©Adrien Tache
Fugees, d’Adrien Tache, est un livre reposant sur l’échange, le don/contre-don, le partage d’opacité.
Prenant le mot réfugié en son sens métaphysique – nous sommes tous des égarés, des exilés, des êtres perdus, déplacés, désorientés -, le photographe indépendant ayant beaucoup voyagé a rassemblé dans son livre publié par Saturne éditions des images de différentes communautés à travers le monde : des pêcheurs dans le sud du Maroc, des membres de la tribu Karen en Birmanie, des marginaux de Brisbane (Australie), des ravers du Boom Festival (Portugal), des villageois au Mali, des Malaisiens, des Lagosiens (Nigéria)…
L’enjeu n’est pas d’identifier précisément qui est qui, mais de témoigner d’un espace intime commun, d’une même dignité humaine un peu partout sur la planète, d’un même effort de persévérance dans la vie, souvent âpre.
©Adrien Tache
S’approchant de l’autre au moyen de son Afghan Box – appareil artisanal permettant de photographier et de développer en quelques minutes une image unique en noir et blanc sur papier recouvert de sels d’argent -, Adrien Tache a rencontré en quelque sorte des doubles de lui-même, certes nés sous d’autres contrées et dans d’autres conditions.
Le rythme lent du procédé photographique utilisé et la solennité bricolée de l’appareil de vision renvoyant aux premiers temps du médium permettent au regardeur comme au regardé d’entrer dans une relation, dans une communication de silences.
Parce que toute apparition d’un visage évoque l’ensemble des autres, et l’unicité de chaque existence, tellement singulière, au-delà de toutes les attaches identitaires, qu’elle en est bouleversante.
©Adrien Tache
Il y a beaucoup de pudeur ici, des paroles rentrées, impossibles à dire, des chemins de vie heurtés et blessés.

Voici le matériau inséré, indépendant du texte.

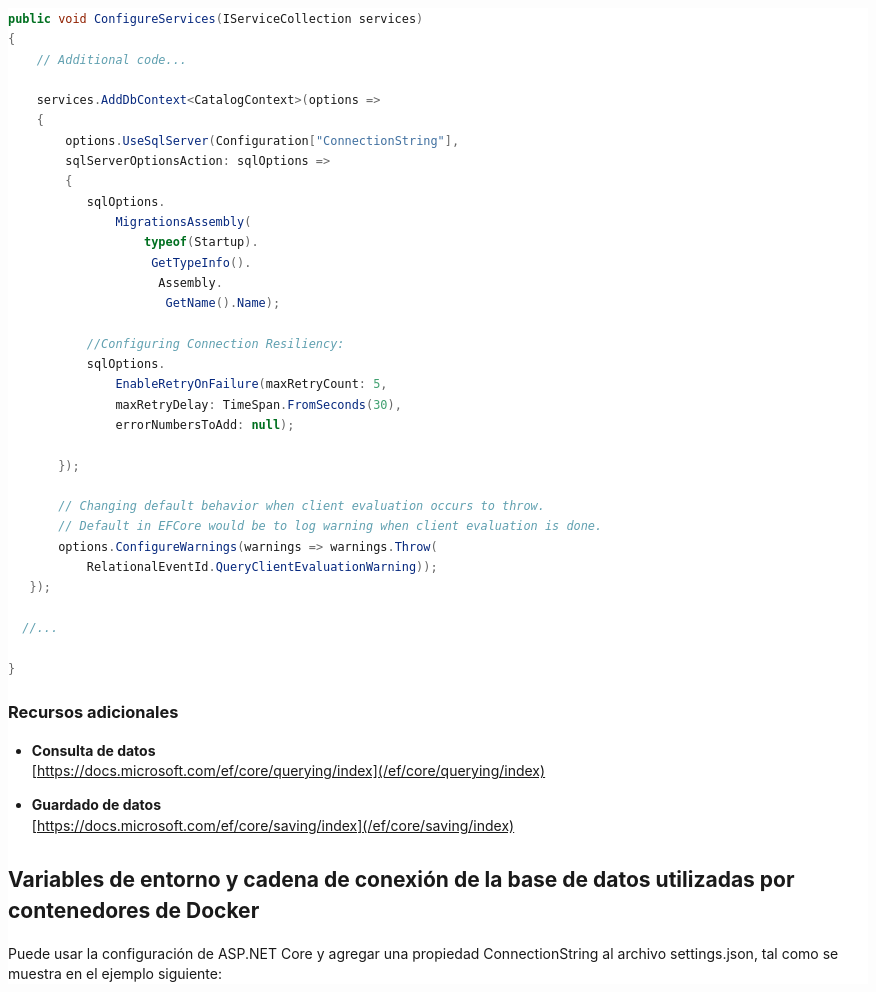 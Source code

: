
 ```csharp
public void ConfigureServices(IServiceCollection services)
{
    // Additional code...

    services.AddDbContext<CatalogContext>(options =>
    {
        options.UseSqlServer(Configuration["ConnectionString"],
        sqlServerOptionsAction: sqlOptions =>
        {
           sqlOptions.
               MigrationsAssembly(
                   typeof(Startup).
                    GetTypeInfo().
                     Assembly.
                      GetName().Name);

           //Configuring Connection Resiliency:
           sqlOptions.
               EnableRetryOnFailure(maxRetryCount: 5,
               maxRetryDelay: TimeSpan.FromSeconds(30),
               errorNumbersToAdd: null);

       });

       // Changing default behavior when client evaluation occurs to throw.
       // Default in EFCore would be to log warning when client evaluation is done.
       options.ConfigureWarnings(warnings => warnings.Throw(
           RelationalEventId.QueryClientEvaluationWarning));
   });

  //...

}
```

### <a name="additional-resources"></a>Recursos adicionales

- **Consulta de datos** \
  [https://docs.microsoft.com/ef/core/querying/index](/ef/core/querying/index)

- **Guardado de datos** \
  [https://docs.microsoft.com/ef/core/saving/index](/ef/core/saving/index)

## <a name="the-db-connection-string-and-environment-variables-used-by-docker-containers"></a>Variables de entorno y cadena de conexión de la base de datos utilizadas por contenedores de Docker

Puede usar la configuración de ASP.NET Core y agregar una propiedad ConnectionString al archivo settings.json, tal como se muestra en el ejemplo siguiente:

Chacun cherche à se tenir debout, à continuer à aimer, et à espérer simplement être reconnu comme être de sensibilité.
Que peut-on comprendre ? On ne peut rien savoir de l’autre, comme on sait si peu de soi, mais il y a la chance du regard, des yeux ouverts, des émotions tues vibrant entre deux personnes se considérant vraiment.

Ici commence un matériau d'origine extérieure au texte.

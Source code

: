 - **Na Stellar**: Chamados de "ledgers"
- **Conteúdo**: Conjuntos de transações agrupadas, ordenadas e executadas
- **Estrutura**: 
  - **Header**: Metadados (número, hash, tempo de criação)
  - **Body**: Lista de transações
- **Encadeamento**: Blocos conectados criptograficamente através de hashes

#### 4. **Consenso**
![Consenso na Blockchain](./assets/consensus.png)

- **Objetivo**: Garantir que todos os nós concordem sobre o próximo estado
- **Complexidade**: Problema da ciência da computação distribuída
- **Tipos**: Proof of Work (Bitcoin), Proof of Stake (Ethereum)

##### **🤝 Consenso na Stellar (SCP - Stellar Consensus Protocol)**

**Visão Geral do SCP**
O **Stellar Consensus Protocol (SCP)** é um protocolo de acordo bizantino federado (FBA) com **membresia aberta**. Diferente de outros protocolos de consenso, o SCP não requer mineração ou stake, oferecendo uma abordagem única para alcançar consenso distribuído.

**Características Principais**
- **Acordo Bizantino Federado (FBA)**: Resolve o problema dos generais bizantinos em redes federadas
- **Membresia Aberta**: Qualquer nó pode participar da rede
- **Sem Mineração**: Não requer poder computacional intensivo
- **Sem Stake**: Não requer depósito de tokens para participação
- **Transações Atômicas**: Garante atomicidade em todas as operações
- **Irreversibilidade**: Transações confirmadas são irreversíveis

Manque de toit, manque d’argent, manque de soin, manque de douceur.
©Adrien Tache
La précarité ontologique du petit d’homme se rappelle à chaque nouvelle difficulté, et nombre de personnes représentées dans Fugees sont des éprouvées, à différents degrés.
On tient comme on peut, on se tatoue, on fait de la peau un cri parcheminé, on écrit des lignes de sens dans un chemin de vie sans véritable clarté ou horizon.
On peut prier, on peut se battre pour les autres, on peut se mettre en colère, et l’on peut croiser les bras fermement en essayant d’y étouffer l’adversité.
Fugees est un livre de portraits, mais aussi un livre d’écritures – les visages en noir et blanc sont souvent posés sur des mots, des coupures de journaux, renvoyant à la langue de chaque peuple -, créant une véritable fascination pour la diversité des possibilités de communication humaines, et des apprentissages nécessaires pour parvenir à se parler, à s’entendre, à se comprendre.
©Adrien Tache
En ces pages commence la véritable démocratie, égalitaire, loin de tous les nationalismes exclusifs et des fiertés mal placées de la mono-appartenance agressive.
Fugees est donc un livre politique, oui mais de politique profondément humaine, loin des appareils et des logiques de séparation.